Beyond exports, LASKO will continue pursuing organic growth through new product launches and extensions of its existing portfolio. “What we have been doing is also looking at new ideas. There is a lot of other things that we could expand on through the organic growth of the company,” she said. The firm is also exploring opportunities in higher-margin product categories including functional food and beverages to diversify its product mix and boost overall profitability.

Historically, LASCO’s growth has been driven almost entirely by organic expansion, but Dr Chin said the group is now open to evaluating targeted acquisition opportunities that align with its core operations. “We are not interested in acquisitions simply for the sake of growth or scale.
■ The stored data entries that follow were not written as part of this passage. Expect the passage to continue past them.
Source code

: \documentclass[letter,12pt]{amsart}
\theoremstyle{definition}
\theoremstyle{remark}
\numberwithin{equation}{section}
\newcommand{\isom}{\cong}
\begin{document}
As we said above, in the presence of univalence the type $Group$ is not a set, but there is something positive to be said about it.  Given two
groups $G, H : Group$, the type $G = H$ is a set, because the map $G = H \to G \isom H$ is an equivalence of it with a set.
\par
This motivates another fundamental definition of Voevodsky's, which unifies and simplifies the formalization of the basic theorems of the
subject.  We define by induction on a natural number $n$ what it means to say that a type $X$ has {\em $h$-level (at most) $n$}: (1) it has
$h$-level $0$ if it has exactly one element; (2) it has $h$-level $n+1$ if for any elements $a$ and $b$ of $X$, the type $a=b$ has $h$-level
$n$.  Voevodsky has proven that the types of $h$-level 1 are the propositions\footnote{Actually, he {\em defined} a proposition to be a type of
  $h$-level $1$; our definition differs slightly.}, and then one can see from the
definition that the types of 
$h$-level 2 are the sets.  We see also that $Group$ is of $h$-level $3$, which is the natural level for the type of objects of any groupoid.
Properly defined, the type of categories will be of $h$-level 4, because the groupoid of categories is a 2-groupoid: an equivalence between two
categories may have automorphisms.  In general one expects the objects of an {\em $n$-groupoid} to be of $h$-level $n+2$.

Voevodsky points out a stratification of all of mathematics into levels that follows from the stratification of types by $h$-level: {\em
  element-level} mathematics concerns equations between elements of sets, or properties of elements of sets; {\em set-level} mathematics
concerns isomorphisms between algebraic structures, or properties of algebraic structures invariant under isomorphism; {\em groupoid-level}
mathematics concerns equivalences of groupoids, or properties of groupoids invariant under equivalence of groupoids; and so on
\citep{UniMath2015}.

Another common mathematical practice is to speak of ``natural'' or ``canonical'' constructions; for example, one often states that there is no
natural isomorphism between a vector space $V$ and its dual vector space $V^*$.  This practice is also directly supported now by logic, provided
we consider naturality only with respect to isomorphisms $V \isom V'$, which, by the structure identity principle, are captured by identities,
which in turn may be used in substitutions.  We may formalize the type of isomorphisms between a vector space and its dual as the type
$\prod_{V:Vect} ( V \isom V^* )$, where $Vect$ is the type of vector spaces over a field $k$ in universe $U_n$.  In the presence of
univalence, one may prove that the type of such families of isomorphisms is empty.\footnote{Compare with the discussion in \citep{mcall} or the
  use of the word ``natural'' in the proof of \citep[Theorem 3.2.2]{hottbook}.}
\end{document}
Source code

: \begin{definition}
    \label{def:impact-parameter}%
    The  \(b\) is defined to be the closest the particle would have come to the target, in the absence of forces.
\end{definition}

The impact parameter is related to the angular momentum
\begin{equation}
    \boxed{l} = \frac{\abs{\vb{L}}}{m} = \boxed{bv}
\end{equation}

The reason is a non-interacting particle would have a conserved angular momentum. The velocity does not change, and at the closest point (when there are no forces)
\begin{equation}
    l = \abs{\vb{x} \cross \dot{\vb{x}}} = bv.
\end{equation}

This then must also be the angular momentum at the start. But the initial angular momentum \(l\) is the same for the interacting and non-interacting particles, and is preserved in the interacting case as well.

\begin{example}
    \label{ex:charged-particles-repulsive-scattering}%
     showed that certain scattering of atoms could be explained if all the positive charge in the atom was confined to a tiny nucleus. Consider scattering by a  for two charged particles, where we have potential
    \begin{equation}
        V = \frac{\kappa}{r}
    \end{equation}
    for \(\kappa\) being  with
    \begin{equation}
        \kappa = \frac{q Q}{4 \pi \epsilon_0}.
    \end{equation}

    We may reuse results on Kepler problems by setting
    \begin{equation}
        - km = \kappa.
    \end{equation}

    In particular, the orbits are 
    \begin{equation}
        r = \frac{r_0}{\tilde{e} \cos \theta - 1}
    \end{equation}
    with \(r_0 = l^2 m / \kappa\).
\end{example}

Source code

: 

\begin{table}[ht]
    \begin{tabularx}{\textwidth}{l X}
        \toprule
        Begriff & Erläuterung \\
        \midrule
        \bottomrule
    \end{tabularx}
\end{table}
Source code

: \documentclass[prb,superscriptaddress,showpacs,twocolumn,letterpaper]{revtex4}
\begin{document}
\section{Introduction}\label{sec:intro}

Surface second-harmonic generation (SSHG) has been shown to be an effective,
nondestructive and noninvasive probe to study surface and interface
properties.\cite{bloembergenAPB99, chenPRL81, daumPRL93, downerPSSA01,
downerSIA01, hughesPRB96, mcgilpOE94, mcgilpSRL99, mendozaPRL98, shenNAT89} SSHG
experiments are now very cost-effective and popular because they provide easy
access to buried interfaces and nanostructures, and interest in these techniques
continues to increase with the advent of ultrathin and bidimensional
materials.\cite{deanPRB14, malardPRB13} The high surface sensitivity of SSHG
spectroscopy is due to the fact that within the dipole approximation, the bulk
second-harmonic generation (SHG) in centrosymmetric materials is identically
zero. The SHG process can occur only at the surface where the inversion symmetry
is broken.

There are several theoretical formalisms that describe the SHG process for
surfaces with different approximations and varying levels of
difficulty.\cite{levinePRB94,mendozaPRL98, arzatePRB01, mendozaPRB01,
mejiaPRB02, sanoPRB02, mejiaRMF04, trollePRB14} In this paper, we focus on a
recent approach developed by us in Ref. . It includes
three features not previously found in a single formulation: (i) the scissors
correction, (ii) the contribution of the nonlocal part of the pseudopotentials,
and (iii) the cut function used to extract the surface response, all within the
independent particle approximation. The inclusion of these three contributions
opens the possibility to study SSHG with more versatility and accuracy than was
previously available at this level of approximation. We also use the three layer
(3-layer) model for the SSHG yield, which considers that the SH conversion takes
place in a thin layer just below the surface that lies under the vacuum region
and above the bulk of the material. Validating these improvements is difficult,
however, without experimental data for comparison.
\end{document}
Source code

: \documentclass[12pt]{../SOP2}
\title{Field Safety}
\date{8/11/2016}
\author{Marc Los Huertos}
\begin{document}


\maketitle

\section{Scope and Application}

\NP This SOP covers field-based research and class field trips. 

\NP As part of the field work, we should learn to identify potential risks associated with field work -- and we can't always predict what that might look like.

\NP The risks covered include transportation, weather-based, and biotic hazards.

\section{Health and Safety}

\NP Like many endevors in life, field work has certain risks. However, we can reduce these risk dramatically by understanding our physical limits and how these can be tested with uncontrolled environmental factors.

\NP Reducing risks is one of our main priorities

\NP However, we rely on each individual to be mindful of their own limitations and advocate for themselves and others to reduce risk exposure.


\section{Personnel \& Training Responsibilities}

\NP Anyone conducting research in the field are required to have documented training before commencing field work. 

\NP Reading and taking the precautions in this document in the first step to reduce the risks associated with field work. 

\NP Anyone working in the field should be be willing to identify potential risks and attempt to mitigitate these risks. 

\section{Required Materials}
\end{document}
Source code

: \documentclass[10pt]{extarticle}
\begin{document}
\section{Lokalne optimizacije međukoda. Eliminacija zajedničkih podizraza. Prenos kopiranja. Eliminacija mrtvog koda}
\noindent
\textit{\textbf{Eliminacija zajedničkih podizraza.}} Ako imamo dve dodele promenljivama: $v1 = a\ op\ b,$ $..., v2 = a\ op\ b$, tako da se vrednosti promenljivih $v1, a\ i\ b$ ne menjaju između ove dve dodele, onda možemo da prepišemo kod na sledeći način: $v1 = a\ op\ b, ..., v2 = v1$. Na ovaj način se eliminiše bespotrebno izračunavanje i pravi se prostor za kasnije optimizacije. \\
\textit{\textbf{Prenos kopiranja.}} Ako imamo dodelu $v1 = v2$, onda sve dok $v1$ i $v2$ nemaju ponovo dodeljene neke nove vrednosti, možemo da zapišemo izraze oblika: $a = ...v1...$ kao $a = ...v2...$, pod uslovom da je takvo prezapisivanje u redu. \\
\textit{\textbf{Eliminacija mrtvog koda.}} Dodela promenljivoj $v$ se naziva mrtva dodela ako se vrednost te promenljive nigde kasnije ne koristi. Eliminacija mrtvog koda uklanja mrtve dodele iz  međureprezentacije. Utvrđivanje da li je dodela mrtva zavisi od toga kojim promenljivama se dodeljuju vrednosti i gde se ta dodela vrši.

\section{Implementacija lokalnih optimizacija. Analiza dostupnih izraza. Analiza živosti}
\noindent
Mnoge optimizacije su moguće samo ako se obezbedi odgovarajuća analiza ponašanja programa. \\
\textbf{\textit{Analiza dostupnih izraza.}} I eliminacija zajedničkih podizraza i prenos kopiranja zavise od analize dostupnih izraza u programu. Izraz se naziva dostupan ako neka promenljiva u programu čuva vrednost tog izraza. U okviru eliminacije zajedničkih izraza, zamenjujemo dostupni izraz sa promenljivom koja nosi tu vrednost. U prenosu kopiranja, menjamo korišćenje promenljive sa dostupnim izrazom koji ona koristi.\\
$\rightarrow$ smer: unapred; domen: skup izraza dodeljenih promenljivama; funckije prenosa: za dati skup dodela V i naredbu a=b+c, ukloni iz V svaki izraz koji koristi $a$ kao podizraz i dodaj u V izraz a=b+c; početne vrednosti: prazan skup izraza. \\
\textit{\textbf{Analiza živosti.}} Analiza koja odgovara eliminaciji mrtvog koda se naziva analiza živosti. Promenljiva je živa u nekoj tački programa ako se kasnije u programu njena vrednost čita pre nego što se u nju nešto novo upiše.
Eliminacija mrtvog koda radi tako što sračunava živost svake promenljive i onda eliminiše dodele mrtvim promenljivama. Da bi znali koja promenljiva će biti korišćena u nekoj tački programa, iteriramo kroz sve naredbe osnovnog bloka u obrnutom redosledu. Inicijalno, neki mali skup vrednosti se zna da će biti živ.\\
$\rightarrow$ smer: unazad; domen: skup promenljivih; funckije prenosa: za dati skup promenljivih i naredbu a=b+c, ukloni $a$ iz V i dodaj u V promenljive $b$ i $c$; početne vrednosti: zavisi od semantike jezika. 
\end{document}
Any business we pursue must be strategically meaningful, aligned with our core operations, and capable of strengthening our capabilities, extending our market reach, or enhancing our product portfolio,” she explained. “Our ambition is not simply to build a larger company, but to build a stronger, more diversified and more internationally competitive Jamaican enterprise.”

Looking ahead, Dr Chin identified one of the most pressing long-term risks not just for LASCO, but for all of Jamaican industry: a growing shortage of skilled specialized talent. As manufacturing equipment, automation and digital technologies grow more advanced, she argued, the domestic supply of qualified workers has failed to keep pace. “If you look at the manufacturing industry, equipment and machinery have become much more sophisticated. You need people with more skill. More technical skill,” she said.

This skills gap extends to emerging technologies such as artificial intelligence, she added: “AI is coming on-board. We need more people that understand it, that are trained in AI and how to use it to drive efficiencies.”

Dr Chin argued that a disconnect between Jamaica’s education system and the evolving needs of modern industry is the root cause of the constrained talent pool. While the entrepreneurial culture that Lascelles Chin built remains one of the group’s greatest strengths, preserving that legacy requires adaptive change, not just maintaining the status quo.

“The greatest threat is not adapting quickly enough to a world that is changing at an unprecedented pace,” she said. “Companies that fail to anticipate and respond to these changes risk losing relevance over time.”

For LASCO, the core challenge now is turning this philosophy into action, building an organization that can sustain long-term growth, solid leadership continuity, and global competitiveness long after the founder era.